EXERCISE DETAILS:
Verbatim copy without images: return all of the data as it stands.
┏━━
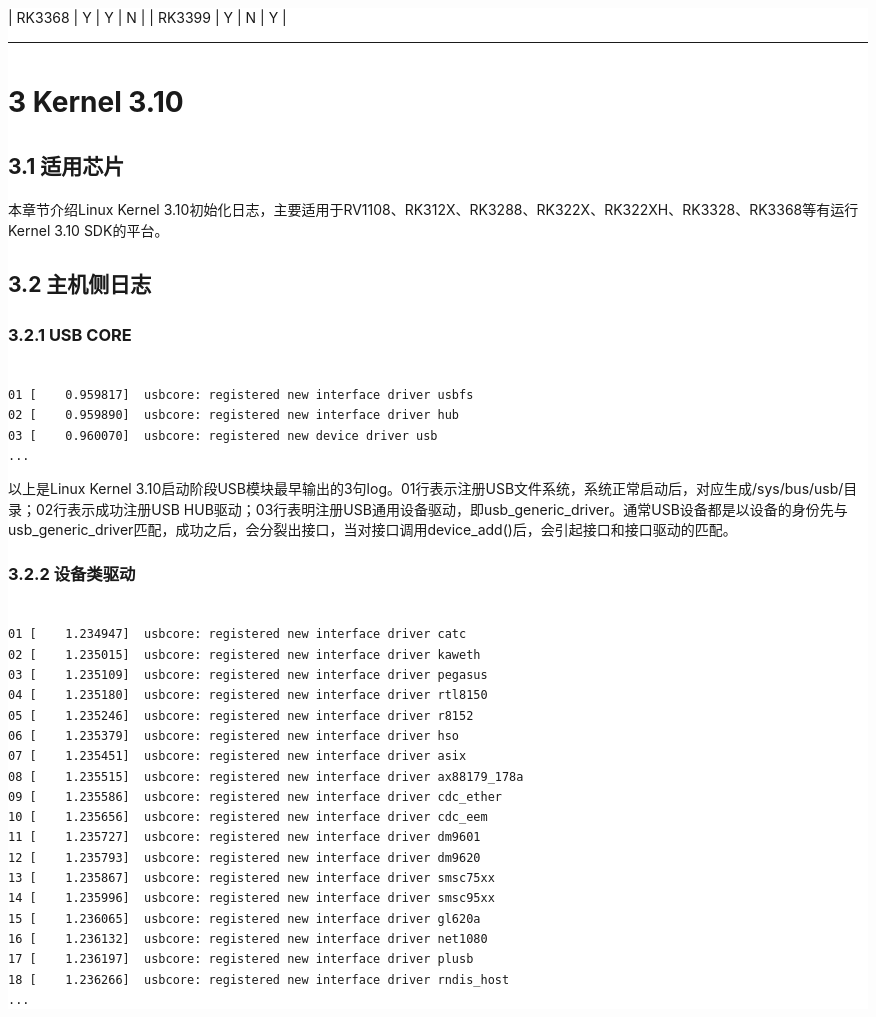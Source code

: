 | RK3368  |     Y     |  Y   |  N   |
| RK3399  |     Y     |  N   |  Y   |

------
# 3 Kernel 3.10

## 3.1 适用芯片

本章节介绍Linux Kernel 3.10初始化日志，主要适用于RV1108、RK312X、RK3288、RK322X、RK322XH、RK3328、RK3368等有运行Kernel 3.10 SDK的平台。

## 3.2 主机侧日志

### 3.2.1 USB CORE

```Log

01 [    0.959817]  usbcore: registered new interface driver usbfs
02 [    0.959890]  usbcore: registered new interface driver hub
03 [    0.960070]  usbcore: registered new device driver usb
...

```

以上是Linux Kernel 3.10启动阶段USB模块最早输出的3句log。01行表示注册USB文件系统，系统正常启动后，对应生成/sys/bus/usb/目录；02行表示成功注册USB HUB驱动；03行表明注册USB通用设备驱动，即usb_generic_driver。通常USB设备都是以设备的身份先与usb_generic_driver匹配，成功之后，会分裂出接口，当对接口调用device_add()后，会引起接口和接口驱动的匹配。

### 3.2.2 设备类驱动

```Log

01 [    1.234947]  usbcore: registered new interface driver catc
02 [    1.235015]  usbcore: registered new interface driver kaweth
03 [    1.235109]  usbcore: registered new interface driver pegasus
04 [    1.235180]  usbcore: registered new interface driver rtl8150
05 [    1.235246]  usbcore: registered new interface driver r8152
06 [    1.235379]  usbcore: registered new interface driver hso
07 [    1.235451]  usbcore: registered new interface driver asix
08 [    1.235515]  usbcore: registered new interface driver ax88179_178a
09 [    1.235586]  usbcore: registered new interface driver cdc_ether
10 [    1.235656]  usbcore: registered new interface driver cdc_eem
11 [    1.235727]  usbcore: registered new interface driver dm9601
12 [    1.235793]  usbcore: registered new interface driver dm9620
13 [    1.235867]  usbcore: registered new interface driver smsc75xx
14 [    1.235996]  usbcore: registered new interface driver smsc95xx
15 [    1.236065]  usbcore: registered new interface driver gl620a
16 [    1.236132]  usbcore: registered new interface driver net1080
17 [    1.236197]  usbcore: registered new interface driver plusb
18 [    1.236266]  usbcore: registered new interface driver rndis_host
...

```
┗━━
OUTPUT OF THE TASK:
Source code

: | RK3368  |     Y     |  Y   |  N   |
| RK3399  |     Y     |  N   |  Y   |

------
# 3 Kernel 3.10

## 3.1 适用芯片

本章节介绍Linux Kernel 3.10初始化日志，主要适用于RV1108、RK312X、RK3288、RK322X、RK322XH、RK3328、RK3368等有运行Kernel 3.10 SDK的平台。

## 3.2 主机侧日志

### 3.2.1 USB CORE

```Log

01 [    0.959817]  usbcore: registered new interface driver usbfs
02 [    0.959890]  usbcore: registered new interface driver hub
03 [    0.960070]  usbcore: registered new device driver usb
...

```

以上是Linux Kernel 3.10启动阶段USB模块最早输出的3句log。01行表示注册USB文件系统，系统正常启动后，对应生成/sys/bus/usb/目录；02行表示成功注册USB HUB驱动；03行表明注册USB通用设备驱动，即usb_generic_driver。通常USB设备都是以设备的身份先与usb_generic_driver匹配，成功之后，会分裂出接口，当对接口调用device_add()后，会引起接口和接口驱动的匹配。

### 3.2.2 设备类驱动

```Log

01 [    1.234947]  usbcore: registered new interface driver catc
02 [    1.235015]  usbcore: registered new interface driver kaweth
03 [    1.235109]  usbcore: registered new interface driver pegasus
04 [    1.235180]  usbcore: registered new interface driver rtl8150
05 [    1.235246]  usbcore: registered new interface driver r8152
06 [    1.235379]  usbcore: registered new interface driver hso
07 [    1.235451]  usbcore: registered new interface driver asix
08 [    1.235515]  usbcore: registered new interface driver ax88179_178a
09 [    1.235586]  usbcore: registered new interface driver cdc_ether
10 [    1.235656]  usbcore: registered new interface driver cdc_eem
11 [    1.235727]  usbcore: registered new interface driver dm9601
12 [    1.235793]  usbcore: registered new interface driver dm9620
13 [    1.235867]  usbcore: registered new interface driver smsc75xx
14 [    1.235996]  usbcore: registered new interface driver smsc95xx
15 [    1.236065]  usbcore: registered new interface driver gl620a
16 [    1.236132]  usbcore: registered new interface driver net1080
17 [    1.236197]  usbcore: registered new interface driver plusb
18 [    1.236266]  usbcore: registered new interface driver rndis_host
...

```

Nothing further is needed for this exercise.